Donald Trump on Sunday used the platform of the presidency to peddle a fringe conspiracy theory to justify his loss of the popular vote, claiming without evidence that millions of people voted illegally Nov. 8. Trump’s tweets marked an unprecedented rebuke of the U.S. electoral system by a president-elect and were met with immediate condemnation from voting experts and others. And they offered a troubling indication that Trump’s ascension to the highest political office in the United States may not alter his penchant for repeating unproven conspiracies perpetuated by the far-right. “In addition to winning the Electoral College in a landslide, I won the popular vote if you deduct the millions of people who voted illegally,” Trump wrote on Twitter. There is no evidence to support Trump’s claim and PolitiFact ruled it false. Several hours later, he added more specifics, but again without any evidence: “Serious voter fraud in Virginia, New Hampshire and California – so why isn’t the media reporting on this? Serious bias – big problem!” Election law experts quickly rejected Trump’s claims as farfetched. “There’s no reason to believe this is true,” said Rick Hasen, a professor specializing in election law at the University of California, Irvine. “The level of fraud in US elections is quite low.” Hasen added, “The problem of non-citizen voting is quite small — like we’re talking claims in the dozens, we’re not talking voting in the millions, or the thousands, or even the hundreds.”

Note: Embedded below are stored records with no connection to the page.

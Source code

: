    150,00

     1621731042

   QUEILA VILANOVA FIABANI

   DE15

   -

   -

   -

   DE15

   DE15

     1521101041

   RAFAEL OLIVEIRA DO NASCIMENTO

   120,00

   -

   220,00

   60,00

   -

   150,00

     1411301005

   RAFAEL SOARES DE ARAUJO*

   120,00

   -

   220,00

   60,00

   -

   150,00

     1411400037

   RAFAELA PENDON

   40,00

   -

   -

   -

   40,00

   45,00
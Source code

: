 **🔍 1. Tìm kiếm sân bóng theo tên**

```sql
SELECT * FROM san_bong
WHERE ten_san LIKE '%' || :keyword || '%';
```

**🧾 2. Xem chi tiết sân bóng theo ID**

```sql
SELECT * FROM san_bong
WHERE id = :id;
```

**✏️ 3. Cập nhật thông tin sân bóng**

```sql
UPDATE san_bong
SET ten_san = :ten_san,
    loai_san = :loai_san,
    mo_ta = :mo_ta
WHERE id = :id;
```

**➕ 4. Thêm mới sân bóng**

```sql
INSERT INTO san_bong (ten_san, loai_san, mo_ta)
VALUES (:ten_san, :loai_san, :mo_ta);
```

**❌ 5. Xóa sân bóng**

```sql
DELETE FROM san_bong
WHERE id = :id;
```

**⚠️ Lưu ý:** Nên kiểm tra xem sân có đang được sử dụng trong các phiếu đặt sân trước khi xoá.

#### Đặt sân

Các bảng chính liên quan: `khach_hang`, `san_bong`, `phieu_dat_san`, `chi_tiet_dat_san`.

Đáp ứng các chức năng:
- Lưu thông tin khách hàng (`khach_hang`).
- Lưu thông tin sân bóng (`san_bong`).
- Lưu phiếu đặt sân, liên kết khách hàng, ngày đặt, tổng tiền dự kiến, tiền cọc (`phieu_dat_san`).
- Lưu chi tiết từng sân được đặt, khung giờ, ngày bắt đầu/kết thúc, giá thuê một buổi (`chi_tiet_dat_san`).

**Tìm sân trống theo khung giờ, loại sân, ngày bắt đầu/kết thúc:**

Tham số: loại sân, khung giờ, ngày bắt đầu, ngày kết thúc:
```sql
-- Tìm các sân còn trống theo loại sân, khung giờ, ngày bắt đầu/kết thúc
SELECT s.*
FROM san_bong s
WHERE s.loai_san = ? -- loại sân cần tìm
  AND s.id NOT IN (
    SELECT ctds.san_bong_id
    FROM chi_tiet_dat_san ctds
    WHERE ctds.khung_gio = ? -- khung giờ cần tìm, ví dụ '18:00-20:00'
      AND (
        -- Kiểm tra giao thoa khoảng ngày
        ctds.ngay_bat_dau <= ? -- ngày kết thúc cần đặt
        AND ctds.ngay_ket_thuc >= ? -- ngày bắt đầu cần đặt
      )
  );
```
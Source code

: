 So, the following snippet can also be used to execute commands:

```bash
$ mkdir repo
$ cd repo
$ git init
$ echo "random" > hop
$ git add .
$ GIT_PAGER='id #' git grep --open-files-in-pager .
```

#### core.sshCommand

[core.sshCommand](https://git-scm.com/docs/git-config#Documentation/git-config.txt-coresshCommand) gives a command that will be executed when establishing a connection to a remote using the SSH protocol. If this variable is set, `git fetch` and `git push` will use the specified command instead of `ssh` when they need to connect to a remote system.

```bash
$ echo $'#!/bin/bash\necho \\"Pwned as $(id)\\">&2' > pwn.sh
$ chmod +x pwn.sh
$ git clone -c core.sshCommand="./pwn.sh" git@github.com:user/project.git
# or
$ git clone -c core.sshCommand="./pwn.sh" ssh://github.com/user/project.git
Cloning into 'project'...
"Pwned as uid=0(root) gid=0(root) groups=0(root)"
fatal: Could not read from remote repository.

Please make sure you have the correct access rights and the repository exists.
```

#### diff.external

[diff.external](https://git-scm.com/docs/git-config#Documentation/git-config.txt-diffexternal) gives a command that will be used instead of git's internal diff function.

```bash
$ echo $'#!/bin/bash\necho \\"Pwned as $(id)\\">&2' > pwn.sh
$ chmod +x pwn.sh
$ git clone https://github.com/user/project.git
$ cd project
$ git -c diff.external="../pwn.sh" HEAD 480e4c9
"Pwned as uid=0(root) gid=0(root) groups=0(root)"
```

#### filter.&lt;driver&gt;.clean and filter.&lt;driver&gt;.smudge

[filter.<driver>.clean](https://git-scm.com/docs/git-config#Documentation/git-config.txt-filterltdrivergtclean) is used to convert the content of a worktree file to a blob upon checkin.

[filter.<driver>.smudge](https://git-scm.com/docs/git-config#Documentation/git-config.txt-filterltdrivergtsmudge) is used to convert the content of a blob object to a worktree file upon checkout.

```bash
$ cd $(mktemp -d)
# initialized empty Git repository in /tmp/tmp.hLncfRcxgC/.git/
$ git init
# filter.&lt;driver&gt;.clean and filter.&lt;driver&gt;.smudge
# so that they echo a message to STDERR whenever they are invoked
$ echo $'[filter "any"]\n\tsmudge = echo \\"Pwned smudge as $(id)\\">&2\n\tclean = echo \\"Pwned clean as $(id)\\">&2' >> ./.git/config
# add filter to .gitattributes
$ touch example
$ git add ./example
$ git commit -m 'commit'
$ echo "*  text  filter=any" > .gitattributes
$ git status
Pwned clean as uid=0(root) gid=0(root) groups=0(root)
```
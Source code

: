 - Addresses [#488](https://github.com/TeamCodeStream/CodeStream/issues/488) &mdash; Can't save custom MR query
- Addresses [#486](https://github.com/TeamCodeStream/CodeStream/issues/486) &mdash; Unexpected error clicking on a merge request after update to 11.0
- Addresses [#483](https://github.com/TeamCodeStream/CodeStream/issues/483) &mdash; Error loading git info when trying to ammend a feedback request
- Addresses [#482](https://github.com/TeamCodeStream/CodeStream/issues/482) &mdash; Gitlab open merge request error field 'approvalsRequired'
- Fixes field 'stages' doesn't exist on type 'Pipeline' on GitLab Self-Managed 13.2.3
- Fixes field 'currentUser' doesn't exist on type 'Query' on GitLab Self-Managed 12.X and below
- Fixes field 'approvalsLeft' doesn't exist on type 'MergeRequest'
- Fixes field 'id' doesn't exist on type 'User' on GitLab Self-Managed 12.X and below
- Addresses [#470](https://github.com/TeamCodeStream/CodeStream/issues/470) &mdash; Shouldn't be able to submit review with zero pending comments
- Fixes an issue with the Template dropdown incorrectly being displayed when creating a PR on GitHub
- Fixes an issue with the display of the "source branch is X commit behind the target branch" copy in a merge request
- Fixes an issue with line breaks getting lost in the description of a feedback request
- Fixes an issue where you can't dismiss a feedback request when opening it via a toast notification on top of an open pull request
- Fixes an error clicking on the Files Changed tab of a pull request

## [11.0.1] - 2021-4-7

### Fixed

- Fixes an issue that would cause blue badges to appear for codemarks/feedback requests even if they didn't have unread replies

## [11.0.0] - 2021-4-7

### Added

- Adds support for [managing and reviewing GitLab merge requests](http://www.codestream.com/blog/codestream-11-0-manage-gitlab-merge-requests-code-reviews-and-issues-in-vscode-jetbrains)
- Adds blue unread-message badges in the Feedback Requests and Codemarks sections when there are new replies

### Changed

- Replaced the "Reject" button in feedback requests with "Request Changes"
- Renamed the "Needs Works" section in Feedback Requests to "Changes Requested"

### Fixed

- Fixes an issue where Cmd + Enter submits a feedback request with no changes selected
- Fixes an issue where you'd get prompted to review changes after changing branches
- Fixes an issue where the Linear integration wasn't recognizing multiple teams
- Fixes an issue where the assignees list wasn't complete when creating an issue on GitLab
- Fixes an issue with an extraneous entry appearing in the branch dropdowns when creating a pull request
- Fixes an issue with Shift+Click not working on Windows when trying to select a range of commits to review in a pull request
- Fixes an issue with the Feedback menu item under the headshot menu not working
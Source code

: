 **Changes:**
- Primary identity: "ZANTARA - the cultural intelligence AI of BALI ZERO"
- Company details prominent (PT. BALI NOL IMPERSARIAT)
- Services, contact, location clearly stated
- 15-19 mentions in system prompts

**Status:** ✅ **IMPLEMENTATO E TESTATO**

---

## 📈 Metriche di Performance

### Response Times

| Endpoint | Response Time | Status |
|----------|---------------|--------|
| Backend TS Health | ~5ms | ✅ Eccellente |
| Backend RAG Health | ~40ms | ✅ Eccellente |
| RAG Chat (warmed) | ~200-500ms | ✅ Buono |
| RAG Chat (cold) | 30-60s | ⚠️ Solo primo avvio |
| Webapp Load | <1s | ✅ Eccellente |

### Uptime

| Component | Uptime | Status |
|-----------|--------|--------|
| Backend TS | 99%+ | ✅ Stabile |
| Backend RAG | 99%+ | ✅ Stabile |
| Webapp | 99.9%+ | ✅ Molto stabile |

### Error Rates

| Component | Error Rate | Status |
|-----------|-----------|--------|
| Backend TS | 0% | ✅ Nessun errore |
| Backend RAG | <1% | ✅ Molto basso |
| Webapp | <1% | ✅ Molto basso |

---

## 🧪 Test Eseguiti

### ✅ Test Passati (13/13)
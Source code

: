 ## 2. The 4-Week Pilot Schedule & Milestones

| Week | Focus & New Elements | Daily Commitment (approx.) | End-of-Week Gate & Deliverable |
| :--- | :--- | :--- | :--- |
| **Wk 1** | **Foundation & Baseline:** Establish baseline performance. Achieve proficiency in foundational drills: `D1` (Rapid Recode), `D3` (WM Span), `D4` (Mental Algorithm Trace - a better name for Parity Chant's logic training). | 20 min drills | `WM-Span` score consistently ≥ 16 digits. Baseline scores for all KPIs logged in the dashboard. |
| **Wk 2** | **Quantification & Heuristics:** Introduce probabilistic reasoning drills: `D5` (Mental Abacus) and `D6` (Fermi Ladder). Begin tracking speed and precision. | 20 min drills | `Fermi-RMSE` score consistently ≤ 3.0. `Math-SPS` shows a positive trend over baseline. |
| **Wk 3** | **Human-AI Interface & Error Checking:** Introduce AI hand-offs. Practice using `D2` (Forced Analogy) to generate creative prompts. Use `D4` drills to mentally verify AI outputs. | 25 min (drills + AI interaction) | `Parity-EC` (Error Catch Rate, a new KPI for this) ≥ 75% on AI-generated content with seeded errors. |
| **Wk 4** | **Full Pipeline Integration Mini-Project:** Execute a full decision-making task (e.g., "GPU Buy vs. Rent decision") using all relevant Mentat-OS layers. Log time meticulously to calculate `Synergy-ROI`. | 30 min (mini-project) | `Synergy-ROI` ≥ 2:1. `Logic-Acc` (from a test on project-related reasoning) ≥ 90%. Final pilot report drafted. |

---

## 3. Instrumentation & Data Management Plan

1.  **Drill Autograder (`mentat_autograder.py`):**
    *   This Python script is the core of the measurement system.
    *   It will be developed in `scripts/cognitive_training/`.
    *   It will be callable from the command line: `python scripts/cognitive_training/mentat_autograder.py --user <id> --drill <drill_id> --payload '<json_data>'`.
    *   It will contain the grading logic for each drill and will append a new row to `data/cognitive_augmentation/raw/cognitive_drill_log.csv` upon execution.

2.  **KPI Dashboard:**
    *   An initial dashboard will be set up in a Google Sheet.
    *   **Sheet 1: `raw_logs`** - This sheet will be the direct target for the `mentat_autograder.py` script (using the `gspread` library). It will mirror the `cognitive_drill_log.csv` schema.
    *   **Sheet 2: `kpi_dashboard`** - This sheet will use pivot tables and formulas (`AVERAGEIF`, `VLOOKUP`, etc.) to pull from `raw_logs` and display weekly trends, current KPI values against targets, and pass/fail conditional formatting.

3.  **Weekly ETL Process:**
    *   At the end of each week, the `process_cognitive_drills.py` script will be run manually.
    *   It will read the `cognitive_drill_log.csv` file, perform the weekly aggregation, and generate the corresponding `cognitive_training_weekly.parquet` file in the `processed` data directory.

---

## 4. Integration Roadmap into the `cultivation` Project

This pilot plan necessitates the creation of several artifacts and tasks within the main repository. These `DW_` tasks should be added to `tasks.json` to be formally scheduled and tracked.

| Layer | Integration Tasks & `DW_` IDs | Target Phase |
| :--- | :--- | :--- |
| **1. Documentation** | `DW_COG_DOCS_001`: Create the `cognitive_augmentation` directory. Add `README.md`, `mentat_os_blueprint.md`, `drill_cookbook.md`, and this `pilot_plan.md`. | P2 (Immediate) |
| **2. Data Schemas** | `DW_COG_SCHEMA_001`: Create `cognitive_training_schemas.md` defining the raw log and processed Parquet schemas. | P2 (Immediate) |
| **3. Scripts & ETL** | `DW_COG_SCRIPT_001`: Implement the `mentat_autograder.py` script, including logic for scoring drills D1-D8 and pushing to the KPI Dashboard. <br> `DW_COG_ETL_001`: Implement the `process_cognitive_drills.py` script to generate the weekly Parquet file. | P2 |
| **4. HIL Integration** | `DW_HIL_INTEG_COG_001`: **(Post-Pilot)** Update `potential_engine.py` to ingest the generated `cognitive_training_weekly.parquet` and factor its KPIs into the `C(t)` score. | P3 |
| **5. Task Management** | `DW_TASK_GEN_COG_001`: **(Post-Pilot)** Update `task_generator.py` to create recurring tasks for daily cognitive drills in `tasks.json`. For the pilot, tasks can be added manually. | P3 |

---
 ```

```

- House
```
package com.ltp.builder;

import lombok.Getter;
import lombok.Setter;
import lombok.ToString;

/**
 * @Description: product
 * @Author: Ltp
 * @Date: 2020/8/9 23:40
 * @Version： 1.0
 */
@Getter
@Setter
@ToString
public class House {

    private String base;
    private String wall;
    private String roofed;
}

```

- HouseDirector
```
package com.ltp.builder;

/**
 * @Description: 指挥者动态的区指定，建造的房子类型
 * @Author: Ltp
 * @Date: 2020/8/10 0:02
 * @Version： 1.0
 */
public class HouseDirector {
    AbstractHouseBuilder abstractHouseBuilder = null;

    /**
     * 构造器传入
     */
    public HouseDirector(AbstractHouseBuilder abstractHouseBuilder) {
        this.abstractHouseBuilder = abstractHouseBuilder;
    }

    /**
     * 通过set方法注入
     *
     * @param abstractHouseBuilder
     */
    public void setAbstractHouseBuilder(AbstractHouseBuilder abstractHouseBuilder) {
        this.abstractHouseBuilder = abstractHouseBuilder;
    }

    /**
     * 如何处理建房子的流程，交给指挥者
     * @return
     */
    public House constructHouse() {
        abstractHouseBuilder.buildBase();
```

David Becker, executive director of the Center for Election Innovation & Research and a former senior trial attorney in the Voting Section of the Department of Justice’s Civil Rights Division, agreed that widespread fraud was unlikely. “We know historically that this almost never happens,” he said. “You’re more likely to get eaten by a shark that simultaneously gets hit by lightning than to find a non-citizen voting.”
A source close to the president-elect said he felt piqued by the Wisconsin recount demand of Green Party nominee Jill Stein, which Hillary Clinton’s campaign said it will participate in, so he hit back. Even though he’s won and it shouldn’t matter, he isn’t letting it go, the source said.
Another adviser said that Trump genuinely believes “that the Democratic establishment will try to steal” his victory. So his goal is to hold their feet to the fire. The claims of voter fraud appear to have gained traction in conservative circle after Infowars, the conspiracy theory-laden website, published an article on Nov. 14 under the headline, “Report: 3 million votes in presidential election cast by illegal aliens.”